I have driven electric and hybrid cars since 2017 and am fully on board with reducing carbon emissions over time as part of mitigating our effect on the environment. The reality is however that there are constraints on materials production for renewable energy generation, battery storage, grid transmission and charging infrastructure, and they need to be managed. Whether it is cobalt mining by children in the DRC, slave labour polysilicon production in Xinjiang, or coal fired power being used in China and Germany as inputs to the industrial materials needed for “green” product installation, we need to be aware that our choices have consequences and think hard about them.

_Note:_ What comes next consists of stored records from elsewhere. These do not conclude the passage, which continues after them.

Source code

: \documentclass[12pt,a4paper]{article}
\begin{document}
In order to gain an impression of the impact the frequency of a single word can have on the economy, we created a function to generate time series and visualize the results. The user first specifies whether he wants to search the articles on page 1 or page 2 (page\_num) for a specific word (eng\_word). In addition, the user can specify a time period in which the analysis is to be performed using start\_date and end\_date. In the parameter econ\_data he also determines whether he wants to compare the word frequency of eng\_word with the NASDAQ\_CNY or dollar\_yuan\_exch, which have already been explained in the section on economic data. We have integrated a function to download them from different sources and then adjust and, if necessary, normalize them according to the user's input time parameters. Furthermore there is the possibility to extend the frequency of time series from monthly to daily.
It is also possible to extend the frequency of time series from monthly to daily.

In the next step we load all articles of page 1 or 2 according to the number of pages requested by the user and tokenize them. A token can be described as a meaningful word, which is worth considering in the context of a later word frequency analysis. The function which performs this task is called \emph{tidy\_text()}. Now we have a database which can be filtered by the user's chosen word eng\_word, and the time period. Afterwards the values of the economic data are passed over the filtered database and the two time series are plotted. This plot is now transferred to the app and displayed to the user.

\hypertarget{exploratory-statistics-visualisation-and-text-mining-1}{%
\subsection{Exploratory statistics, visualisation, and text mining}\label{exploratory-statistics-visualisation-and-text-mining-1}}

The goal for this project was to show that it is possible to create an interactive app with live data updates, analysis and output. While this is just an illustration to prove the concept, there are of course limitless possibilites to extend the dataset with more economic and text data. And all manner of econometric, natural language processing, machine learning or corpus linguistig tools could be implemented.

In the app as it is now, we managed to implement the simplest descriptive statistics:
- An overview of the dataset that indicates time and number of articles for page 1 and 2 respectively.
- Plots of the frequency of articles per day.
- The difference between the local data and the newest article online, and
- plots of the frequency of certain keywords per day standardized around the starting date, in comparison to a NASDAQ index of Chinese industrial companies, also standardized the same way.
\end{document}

I lobbied our local authority for more charge points here in Somerset back when I got my first electric car, because there were next to none available. While things have improved a bit there is still nothing yet like the necessary street charging capacity needed to support everyone to drive electric. With electric heat pumps too the product doesn’t yet have “market fit” to use the investment jargon. No one wants to pay loads more for heating systems that aren’t effective enough yet, any more than they want to have to pay loads more for cars that are difficult or impossible to manage.
It is sensible to align our target for phasing out petrol and diesel cars to the same as it is in the EU - 2035. We have done substantially better than the EU in moving energy generation away from the dirtiest pollutant, coal, so our EV source energy is better and will get better over time too. However the increasing renewables mix does require careful thought, planning and investment for load balancing, back-up and transmission and this also needs more time so that supply doesn’t just become unreliable and expensive.

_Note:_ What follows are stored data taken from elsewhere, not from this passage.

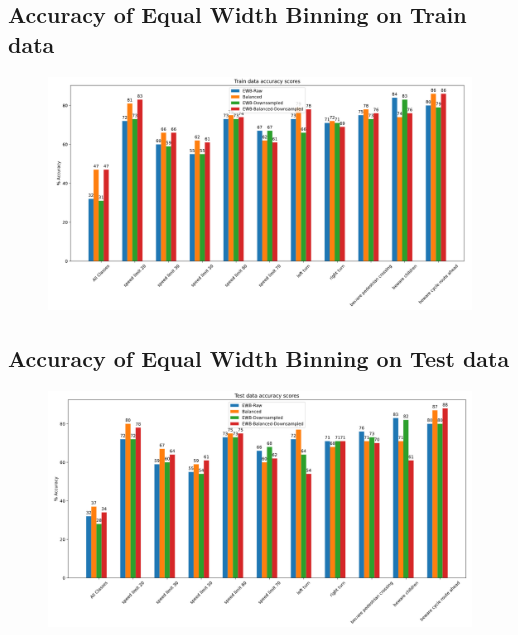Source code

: \documentclass[11pt]{article}
\begin{document}
\begin{appendices}
\subsection{Accuracy of Equal Width Binning on Train data}\label{BarChartEWBTrain}
\begin{figure}[h!]
  \centering
  \includegraphics[width=1\textwidth]{Images/BarChartEWBTrain.PNG}
\end{figure}

\subsection{Accuracy of Equal Width Binning on Test data}\label{BarChartEWBTest}
  \begin{figure}[h!] 
    \centering
    \includegraphics[scale=0.6]{Images/BarChartEWBTest.PNG}
\end{figure}

\newpage

\end{appendices}
\end{document}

I am keen to try to make sure hybrid cars remain in the mix after 2035 as well, because they can be many times more efficient in reducing overall fossil fuel driven miles. If you can charge and travel electric say 60 miles a day on a 20-25 kilowatt hour battery in the electric part of your hybrid, that should cover most people’s daily needs and use maybe only one quarter of the material needed for a similar driver’s pure Electric Vehicle’s 80-100 kilowatt hour battery pack. Charging smaller hybrid electric packs is also much quicker and more practical.
Not only might such use of hybrids be more efficient in managing to materials constraints and achieving fewer fossil fuel miles, continued investment and focus on more and more efficient internal combustion engines for the fossil fuel component would enable us to maintain engine design skills in the UK in which we lead the world, with knock on effects for advances in technology both in combustion engines the world will still use at Net Zero (especially the developing world whose burgeoning demand desperately needs to be made more energy efficient) and hydrogen combustion power units which are another way of storing clean energy then releasing it.